Tuesday, September 21, 2021

Indigenous Mexicans find little cheer in independence bicentennial

Issued on: 22/09/2021
Mexican woman from the Otomi indigenous community are seen in the occupied National Institute of Indigenous Peoples building in Mexico City
 PEDRO PARDO AFP

Mexico City (AFP)

Two centuries after their country won independence from Spain, indigenous Mexicans like Fidel Flores say that poverty, marginalization and territorial disputes mean there is little reason for them to celebrate.

Some even say that indigenous Mexicans suffer more today than during colonial times.


In the central state of Puebla, Flores and hundreds of indigenous Nahua residents last month took over a well operated by a foreign-owned bottling company they accuse of overexploitation.

The water coming up from the ground in the shadow of the majestic Iztaccihuatl and Popocatepetl volcanoes "is a divine gift" and not the property of a private firm, said the 74-year-old.

"Whoever tries to profit from the water will receive the punishment of the people!" a banner warns at the site, where protesters have put up barricades using car tires.

Flores said that before the "peaceful seizure" of the spring, the residents reported the case to the authorities because other wells were drying up, but they were ignored.

"We're suffering more than in colonial times," because at least then indigenous people did not have to fight to protect natural resources, he said.

Bottling company Bonafont, owned by the French group Danone, told AFP that the well's operation was not connected to the surface water sources used by the community.


- Chronic poverty -


Nearly 70 percent -- 8.4 million -- of Mexico's indigenous people live in poverty, and 28 percent are in extreme poverty, according to the National Council for the Evaluation of Social Development Policy.

That is far above the figure for the non-indigenous population, 39 percent of which lives below the poverty line and around five percent in extreme poverty, in a country of 126 million.

Members of Mexico's indigenous communities guard a bottling plant they have occupied in the central state of Puebla
 PEDRO PARDO AFP

President Andres Manuel Lopez Obrador, who took office in 2018 with an indigenous ceremony, has apologized for historical wrongs and emphasizes that states with large indigenous populations receive more social investment than many others.

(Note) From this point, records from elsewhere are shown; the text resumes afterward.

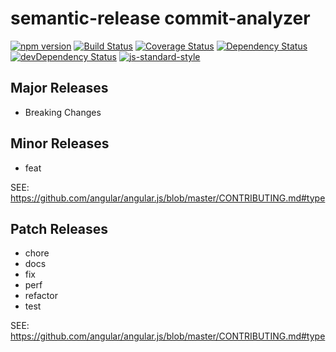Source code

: # semantic-release commit-analyzer
[![npm version](https://badge.fury.io/js/%40semantic-release%2Fcommit-analyzer.svg)](http://badge.fury.io/js/%40semantic-release%2Fcommit-analyzer)
[![Build Status](https://travis-ci.org/semantic-release/commit-analyzer.svg?branch=master)](https://travis-ci.org/semantic-release/commit-analyzer)
[![Coverage Status](https://coveralls.io/repos/semantic-release/commit-analyzer/badge.svg)](https://coveralls.io/r/semantic-release/commit-analyzer)
[![Dependency Status](https://david-dm.org/semantic-release/commit-analyzer.svg)](https://david-dm.org/semantic-release/commit-analyzer)
[![devDependency Status](https://david-dm.org/semantic-release/commit-analyzer/dev-status.svg)](https://david-dm.org/semantic-release/commit-analyzer#info=devDependencies)
[![js-standard-style](https://img.shields.io/badge/code%20style-standard-brightgreen.svg?style=flat)](https://github.com/feross/standard)

## Major Releases

- Breaking Changes

## Minor Releases

- feat

SEE: https://github.com/angular/angular.js/blob/master/CONTRIBUTING.md#type

## Patch Releases

- chore
- docs
- fix
- perf
- refactor
- test

SEE: https://github.com/angular/angular.js/blob/master/CONTRIBUTING.md#type
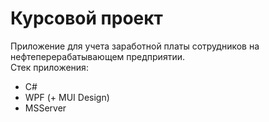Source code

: # Курсовой проект 
Приложение для учета заработной платы сотрудников на нефтеперерабатывающем предприятии.\
Стек приложения:
+ C#
+ WPF (+ MUI Design)
+ MSServer
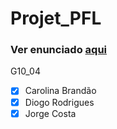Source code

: # Projet_PFL

### Ver enunciado [aqui](https://moodle.up.pt/pluginfile.php/121553/mod_resource/content/1/PFL_TP1_2022-23.pdf) <br/>

G10_04

 - [x] Carolina Brandão
 - [x] Diogo Rodrigues        
 - [x] Jorge Costa
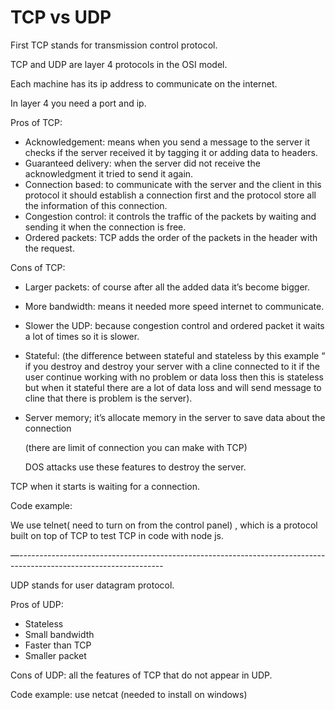 # TCP vs UDP

First TCP stands for transmission control protocol.

TCP and UDP are layer 4 protocols in the OSI model.

Each machine has its ip address to communicate on the internet.

In layer 4 you need a port and ip.

Pros of TCP:

- Acknowledgement: means when you send a message to the server it checks if the server received it by tagging it or adding data to headers.
- Guaranteed delivery: when the server did not receive the acknowledgment it tried to send it again.
- Connection based: to communicate with the server and the client in this protocol it should establish a connection first and the protocol store all the information of this connection.
- Congestion control: it controls the traffic of the packets by waiting and sending it when the connection is free.
- Ordered packets: TCP adds the order of the packets in the header with the request.

Cons of TCP:

- Larger packets: of course after all the added data it’s become bigger.
- More bandwidth: means it needed more speed internet to communicate.
- Slower the UDP: because congestion control and ordered packet it waits a lot of times so it is slower.
- Stateful: (the difference between stateful and stateless by this example “ if you destroy and destroy your server with a cline connected to it if the user continue working with no problem or data loss then this is stateless but when it stateful there are a lot of data loss and will send message to cline that there is problem is the server).
- Server memory; it’s allocate memory in the server to save data about the connection

  (there are limit of connection you can make with TCP)

  DOS attacks use these features to destroy the server.

TCP when it starts is waiting for a connection.

Code example:

We use telnet( need to turn on from the control panel) , which is a protocol built on top of TCP to test TCP in code with node js.

—------------------------------------------------------------------------------------------------------------------

UDP stands for user datagram protocol.

Pros of UDP:

- Stateless
- Small bandwidth
- Faster than TCP
- Smaller packet

Cons of UDP: all the features of TCP that do not appear in UDP.

Code example: use netcat (needed to install on windows)
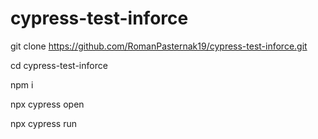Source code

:# cypress-test-inforce
git clone https://github.com/RomanPasternak19/cypress-test-inforce.git

cd cypress-test-inforce

npm i 

npx cypress open

npx cypress run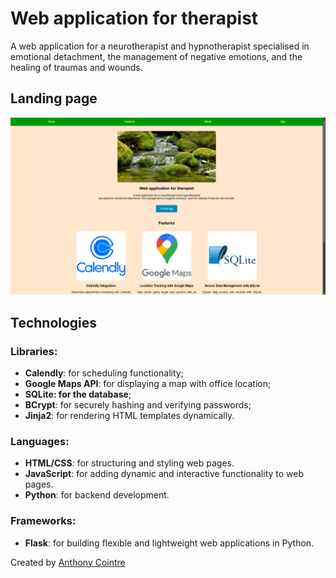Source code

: # Web application for therapist

A web application for a neurotherapist and hypnotherapist specialised in emotional detachment, the management of negative emotions, and the healing of traumas and wounds.

## Landing page
<img src="./static/images/landing-page.png">

## Technologies

### Libraries:
- **Calendly**: for scheduling functionality;
- **Google Maps API**: for displaying a map with office location;
- **SQLite: for the database**;
- **BCrypt**: for securely hashing and verifying passwords;
- **Jinja2**: for rendering HTML templates dynamically.

### Languages:
- **HTML/CSS**: for structuring and styling web pages.
- **JavaScript**: for adding dynamic and interactive functionality to web pages.
- **Python**: for backend development.

### Frameworks:
- **Flask**: for building flexible and lightweight web applications in Python.

Created by [Anthony Cointre](https://github.com/AnthonyCointre/)
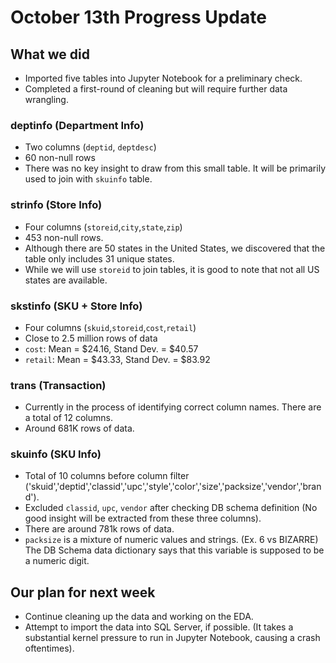 # October 13th Progress Update
## What we did
- Imported five tables into Jupyter Notebook for a preliminary check.
- Completed a first-round of cleaning but will require further data wrangling.

### deptinfo (Department Info)
- Two columns (`deptid`, `deptdesc`)
- 60 non-null rows
- There was no key insight to draw from this small table. It will be primarily used to join with `skuinfo` table.

### strinfo (Store Info)
- Four columns (`storeid`,`city`,`state`,`zip`)
- 453 non-null rows.
- Although there are 50 states in the United States, we discovered that the table only includes 31 unique states.
- While we will use `storeid` to join tables, it is good to note that not all US states are available.

### skstinfo (SKU + Store Info)
- Four columns (`skuid`,`storeid`,`cost`,`retail`)
- Close to 2.5 million rows of data
- `cost`: Mean = $24.16, Stand Dev. = $40.57
- `retail`: Mean = $43.33, Stand Dev. = $83.92

### trans (Transaction)
- Currently in the process of identifying correct column names. There are a total of 12 columns.
- Around 681K rows of data.

### skuinfo (SKU Info)
- Total of 10 columns before column filter ('skuid','deptid','classid','upc','style','color','size','packsize','vendor','brand').
- Excluded `classid`, `upc`, `vendor` after checking DB schema definition (No good insight will be extracted from these three columns).
- There are around 781k rows of data.
- `packsize` is a mixture of numeric values and strings. (Ex. 6 vs BIZARRE) The DB Schema data dictionary says that this variable is supposed to be a numeric digit.


## Our plan for next week
- Continue cleaning up the data and working on the EDA.
- Attempt to import the data into SQL Server, if possible. (It takes a substantial kernel pressure to run in Jupyter Notebook, causing a crash oftentimes).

But some communities complain that their situation has worsened due to the president's mega infrastructure projects like the Tren Maya rail link through the Yucatan Peninsula.

"It will destroy the environment, but the president is determined. Our opinion doesn't matter to him," said indigenous activist Pedro Uc.

"All this talk of ending marginalization of the indigenous people is still just talk" because the people still face "poverty, marginalization, racism and contempt," he said.

Uc, who has received anonymous death threats in the past, is adamant that his people have "nothing to celebrate" during the government's bicentennial events this month.

Lopez Obrador has asked Spain and the Catholic Church to apologize for the abuses committed during the conquest and evangelization.

But the president's rhetoric "contradicts his search for economic development in conventional capitalist terms," said Federico Navarrete, an expert in indigenous issues at the National Autonomous University of Mexico.

After the armed uprising of the Zapatista guerrillas in the impoverished southern state of Chiapas in 1994 to fight for more rights, reforms allowed the creation of autonomous indigenous governments.

Nearly 70 percent of Mexico's indigenous people live in poverty, according to the National Council for the Evaluation of Social Development Policy 
PEDRO PARDO AFP

However, rights such as access to education in indigenous languages are still not recognized in some parts of the country.

To make themselves heard, hundreds of families from the Otomi community in need of housing have occupied the National Institute of Indigenous Peoples building in Mexico City for nearly a year ago.

The bureaucrats' cubicles now serve as dormitories, a tortilla oven has been set up in the parking lot and a handicraft workshop has been installed.

"The government has never wanted to listen to us," said 54-year-old Isabel Valencia from the town of Amealco in the central state of Queretaro.

No government spokesperson responded to AFP's requests for an interview about the matter.

"There have been years of waiting and knocking on their doors while they pretend to listen to us," Valencia said.